Libby:                      I know, and people have such a negative association with crying, but I think, for me, it’s like my balloon is full and that is a valve that will just allow me to let out all of those emotions and restart, which is cool.

Glenn:                     Perfect. Yeah.

Libby:                      So, I think we’ve covered most, but is there anything else that we should cover on the topic of emotional eating or … ?

Glenn:                     You know what, Lib? I think we’ve kind of wrapped it up, but I think the thing that I would say is, in reality, it’d be awesome if you watched this and everything just changed, but learning to deal with your emotions in new ways, it takes time.

Libby:                      Yeah.

Glenn:                     So, I would start by, if I could give any advice to people watching, is start by having a play. Don’t expect you’ll become this zen master that deals with every emotion beautifully, but just have a play, and then when you start to see some small wins, you’ll go, “Oh, this is really cool.”

Libby:                      Yeah.

Glenn:                     You’ll start to do it so you don’t eat as much. You’ll start to do it so you don’t gain weight, or it helps you lose weight, but you’ll end up continuing to do it because you feel so much better afterwards, and the secret-

Libby:                      And it’s empowering.

Glenn:                     It’s empowering.
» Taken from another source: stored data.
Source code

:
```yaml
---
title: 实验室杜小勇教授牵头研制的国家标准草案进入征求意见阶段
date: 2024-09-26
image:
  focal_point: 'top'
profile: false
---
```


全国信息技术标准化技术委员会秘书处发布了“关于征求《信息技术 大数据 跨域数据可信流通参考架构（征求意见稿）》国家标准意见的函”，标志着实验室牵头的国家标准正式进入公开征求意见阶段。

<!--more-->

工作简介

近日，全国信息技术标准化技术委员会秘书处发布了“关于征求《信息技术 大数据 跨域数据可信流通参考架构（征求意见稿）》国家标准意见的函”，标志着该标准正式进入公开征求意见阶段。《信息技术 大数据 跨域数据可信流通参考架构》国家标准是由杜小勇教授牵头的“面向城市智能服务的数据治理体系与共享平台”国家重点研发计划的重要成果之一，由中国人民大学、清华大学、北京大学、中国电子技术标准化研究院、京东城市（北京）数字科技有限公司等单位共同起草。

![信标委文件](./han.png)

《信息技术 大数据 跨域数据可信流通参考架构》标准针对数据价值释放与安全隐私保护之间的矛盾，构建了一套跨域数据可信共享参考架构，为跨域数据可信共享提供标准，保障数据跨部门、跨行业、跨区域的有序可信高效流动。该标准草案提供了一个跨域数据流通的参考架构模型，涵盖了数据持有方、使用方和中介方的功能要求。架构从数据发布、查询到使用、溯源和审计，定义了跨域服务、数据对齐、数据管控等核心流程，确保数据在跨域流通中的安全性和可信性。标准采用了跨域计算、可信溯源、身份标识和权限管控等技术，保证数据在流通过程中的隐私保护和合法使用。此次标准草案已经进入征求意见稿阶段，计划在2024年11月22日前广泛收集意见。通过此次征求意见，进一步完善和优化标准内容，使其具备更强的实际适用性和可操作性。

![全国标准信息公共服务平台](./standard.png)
The secret sauce of it is actually resolving the problems and dealing with your emotions is empowering. Beautiful word.

Libby:                      Yeah, I agree. I agree. Okay, cool. I’m so glad we covered that topic, because I feel like even … you know, I had some really good reminders in there for me, for myself and for working with other people, so thank you. You just got a high five, today.

Glenn:                     Yay.

Libby:                      Yay-ah! See you, guys.